Piracy in the Catskills
On the Rocks – The Woodstock Times
Updated by Robert and Johanna Titus
Kaaterskill Clove attracts thousands of people every year just to enjoy the scenery. They hike and climb along the clove trails. They visit the waterfalls. They walk up the canyon. On it goes, there are so many recreational things to do here. The clove is well known regionally, and you might not expect this location to be known internationally, but it is. But when we say internationally, we should be a little bit careful about what we imply. You see, the clove’s international fame is within the world’s geological community. Kaaterskill Clove became geologically famous about a century ago when something special was discovered about its landscape.
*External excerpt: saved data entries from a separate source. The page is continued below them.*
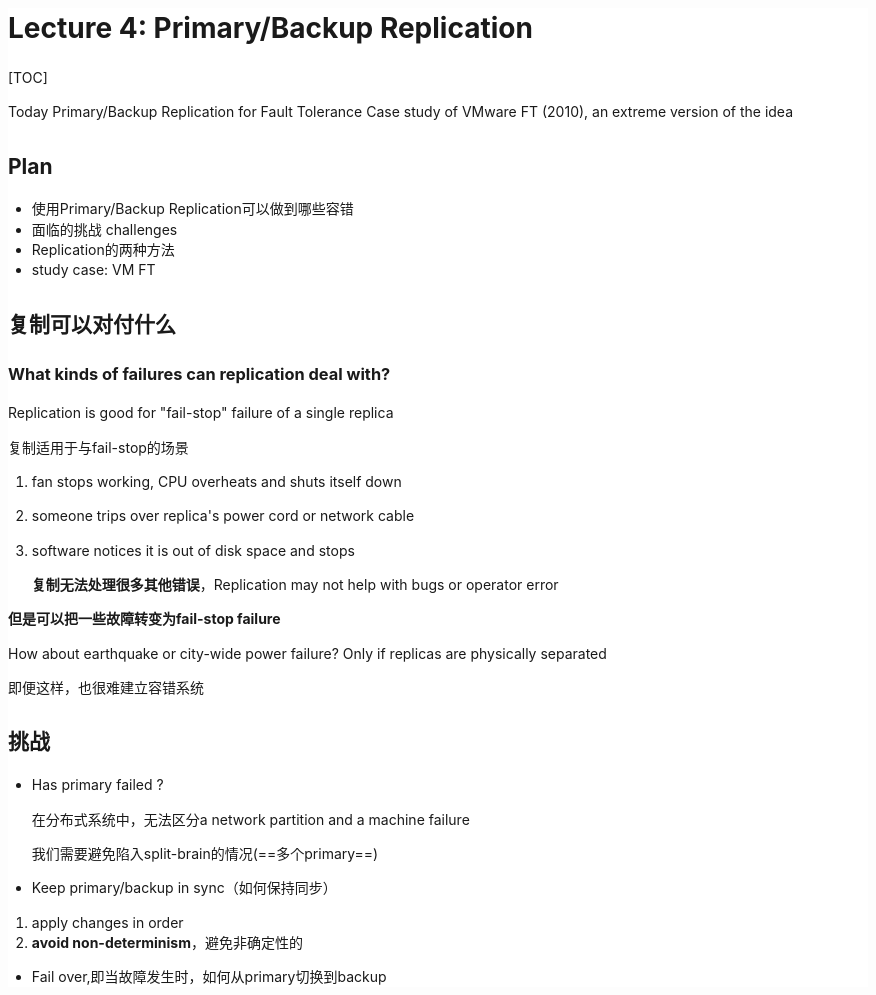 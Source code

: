#  Lecture 4: Primary/Backup Replication

[TOC]

Today
 Primary/Backup Replication for Fault Tolerance
Case study of VMware FT (2010), an extreme version of the idea

## Plan

* 使用Primary/Backup Replication可以做到哪些容错
* 面临的挑战 challenges
*  Replication的两种方法
* study case: VM FT  



## 复制可以对付什么

### What kinds of failures can replication deal with?

Replication is good for "fail-stop" failure of a single replica

复制适用于与fail-stop的场景

1. fan stops working, CPU overheats and shuts itself down

2. someone trips over replica's power cord or network cable

3. software notices it is out of disk space and stops

   **复制无法处理很多其他错误**，Replication may not help with bugs or operator error

**但是可以把一些故障转变为fail-stop failure**

  How about earthquake or city-wide power failure?
    Only if replicas are physically separated

即便这样，也很难建立容错系统



## 挑战

* Has primary failed ?

  在分布式系统中，无法区分a network partition and a machine failure

  我们需要避免陷入split-brain的情况(==多个primary==)

*  Keep primary/backup in sync（如何保持同步） 
  1. apply changes in order
  2. **avoid non-determinism**，避免非确定性的

* Fail over,即当故障发生时，如何从primary切换到backup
This, it turns out, is just about the best place anywhere to go and see something called stream piracy.
Stream piracy must sound like a most unlikely term. Try to imagine a river with an eye patch, a sword, a parrot on its shoulder and a Jolly Roger flag; it doesn’t work. If you prefer, we can mention other terms we use, like beheaded stream or barbed drainage, but neither of them does much good in explaining itself. Clearly, we need some definition here. Take a good look at a map of the drainage in the Kaaterskill Clove vicinity. There is something most peculiar. Gooseberry Creek, which flows west from the clove area, is not part of the clove. Instead, it begins in Haines Falls and flows into Schoharie Creek. Lake Creek, which does form the head of Kaaterskill Creek has a peculiar pattern. It begins at South Lake and flows westward, as if to join the Schoharie Creek system. But instead, it makes a very sharp turn, tumbles off of Kaaterskill Falls and then enters the clove drainage.
All this is very strange looking on a map. Lake Creek and its tributary, Spruce Creek look like they should be part of the Schoharie drainage, indeed they should be the head of that river system, but they are not. They have been diverted eastward and flow into Kaaterskill Creek. (see heavy black line) Thus, it makes sense to say that the Schoharie system has been “beheaded.” The confluence of Lake and Kaaterskill Creeks is at a very sharp angle: That is called “barbed drainage” and that term does make sense. But why and how did all this happen? That’s where the term stream piracy is needed.
Stream piracy was described here about a century ago by N.H. Darton. He noticed that Kaaterskill Creek flowed down a very steep slope. With all of the momentum that the water developed, it was no surprise that the creek was highly erosive. Its erosion has created the rugged and picturesque landscape that we see here and enjoy so much. That’s a beauty that the members of the old Hudson Valley school of art referred to as “sublime.” But the Schoharie Creek system, including Gooseberry Creek, is not on a steep slope, and it is not very rapid or erosive. Its valley is nice to look at, but it isn’t very rugged, and it is not “sublime.”
The stream piracy, we see here, began at the end of the ice age. Kaaterskill Creek began attacking the steep slopes of the eastern Catskills that had been left by the erosion of the Hudson Valley glacier. As it gouged its canyon into the Catskills, it encountered the upper reaches of the Schoharie Creek drainage. Kaaterskill Creek cut right into that system and has diverted some of the drainage and turned old Schoharie tributaries eastward into its own canyon. The diversions are seen at the sharp turns in the streams, the barbs in the drainage. This is stream piracy, and it will continue. In the future more of the upper Schoharie will be lost to a greedy and expanding Kaaterskill Creek.
The process will continue on into the future until our steep Catskill Front is eroded back into a gentle slope. It will lose most of its majesty in the process but there is little cause for alarm. This will not happen for many millions of years.